Wenigstens bleibt nicht unklar, dass die Debatte über den Umgang mit Landsbergs Zeitgeschichte eben erst anfängt und nicht auf ein privates Anliegen zu reduzieren ist. Es geht um maßgebende Belange der Allgemeinheit, die heute aktueller sind denn je.
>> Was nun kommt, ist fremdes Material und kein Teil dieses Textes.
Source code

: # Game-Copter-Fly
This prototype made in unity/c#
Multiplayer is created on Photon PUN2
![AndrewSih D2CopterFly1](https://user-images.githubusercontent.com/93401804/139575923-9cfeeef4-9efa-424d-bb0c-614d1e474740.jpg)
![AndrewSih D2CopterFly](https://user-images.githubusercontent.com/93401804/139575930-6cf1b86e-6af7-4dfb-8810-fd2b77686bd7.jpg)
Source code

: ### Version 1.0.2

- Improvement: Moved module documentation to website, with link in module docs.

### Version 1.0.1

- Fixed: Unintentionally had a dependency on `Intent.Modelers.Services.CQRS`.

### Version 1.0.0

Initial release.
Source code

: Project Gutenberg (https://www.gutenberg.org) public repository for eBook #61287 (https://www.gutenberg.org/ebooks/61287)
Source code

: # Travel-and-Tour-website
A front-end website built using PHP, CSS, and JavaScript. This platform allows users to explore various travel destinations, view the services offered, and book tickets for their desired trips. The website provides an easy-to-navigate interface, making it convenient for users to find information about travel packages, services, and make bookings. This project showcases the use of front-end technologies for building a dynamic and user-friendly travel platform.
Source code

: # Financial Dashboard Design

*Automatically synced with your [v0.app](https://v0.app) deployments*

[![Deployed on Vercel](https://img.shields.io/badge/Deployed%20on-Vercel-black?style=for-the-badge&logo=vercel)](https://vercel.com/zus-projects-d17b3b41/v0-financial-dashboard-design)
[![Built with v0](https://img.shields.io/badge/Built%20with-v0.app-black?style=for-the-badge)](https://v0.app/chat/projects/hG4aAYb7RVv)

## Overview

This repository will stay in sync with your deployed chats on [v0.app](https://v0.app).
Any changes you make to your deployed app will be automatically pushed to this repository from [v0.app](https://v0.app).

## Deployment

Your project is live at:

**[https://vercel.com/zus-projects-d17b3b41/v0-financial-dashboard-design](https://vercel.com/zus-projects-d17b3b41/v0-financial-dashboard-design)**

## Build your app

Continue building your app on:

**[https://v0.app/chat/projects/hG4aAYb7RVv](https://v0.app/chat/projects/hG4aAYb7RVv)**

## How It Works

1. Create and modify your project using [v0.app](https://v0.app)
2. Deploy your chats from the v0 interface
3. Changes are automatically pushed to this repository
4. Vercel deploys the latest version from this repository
Dr. phil. Hermann Kriegl ist Historiker, Autor und Verleger (www.dr-kriegl-verlag.de). Studium der Rechte, selbständiger Unternehmer, Studium der Neueren Geschichte, Archäologie und Bibliothekswissenschaften, Promotion bei Prof. Dr. Karl-Heinz Ruffmann (Universität Erlangen/Nürnberg); 1993 Verleihung einer Urkunde durch die Theodor-Heuss-Stiftung als Anerkennung für den Beitrag zum Jahresthema „Wege aus der Politikverdrossenheit“. Das Buch „Adolf Hitlers ‚treueste Stadt’ – Landsberg am Lech 1933-1945“ stand auf der Auswahlliste zum „Geschwister-Scholl-Preis 2004“.

2 Kommentare

  1.  
    Dr.Kriegl ist zu respektieren für die Aufrichtigkeit, die hinter seinen Bemühungen zu stecken scheint.
    Es ist allerdings recht bedauerlich, daß solche Aufrichtigkeit entgegen mancher Märchen beim Deutschen alles andere als gewöhnlich anzutreffen ist.
    Daher einen ganz besonderen Dank.
    Mögen viele Deutsche dieses als vorbildliches Verhalten, als Maß ihres Handelns beurteilen, so daß auch die Kinder in diesem Land etwas haben, dem sie guten Gewissens nacheifern mögen.
     
     
     

  2. Dank an Herrn Dr. Kriegl für diese berechtigte Kritik an ganz besonders ‚morscher‘ offizieller Gedenkkultur in Landsberg am Lech. Es wäre schön, wenn auch in anderen Städten Gelehrte und Bürger kritisch auf die ihnen dargebotene moderne Aufarbeitungsliteratur für die Zeit des Dritten Reiches reagieren würden und ihren Einspruch anmeldeten, wenn dies nötig erscheint. Denn nur so, wenn möglichst viele Mitbürger von den neuen Lügen und Klitterungen erfahren, kann sich etwas ändern.
     
    Gerade in unserem ’schönen‘ Bayern gibt es noch eine Menge ans Tageslicht zu bringen und Täternamen zu nennen. Die Gerechtigkeit gegenüber denjenigen, die gelitten haben und nicht mehr für ihr Recht kämpfen können, erfordert es. Ebenso Anstand und Gewissen.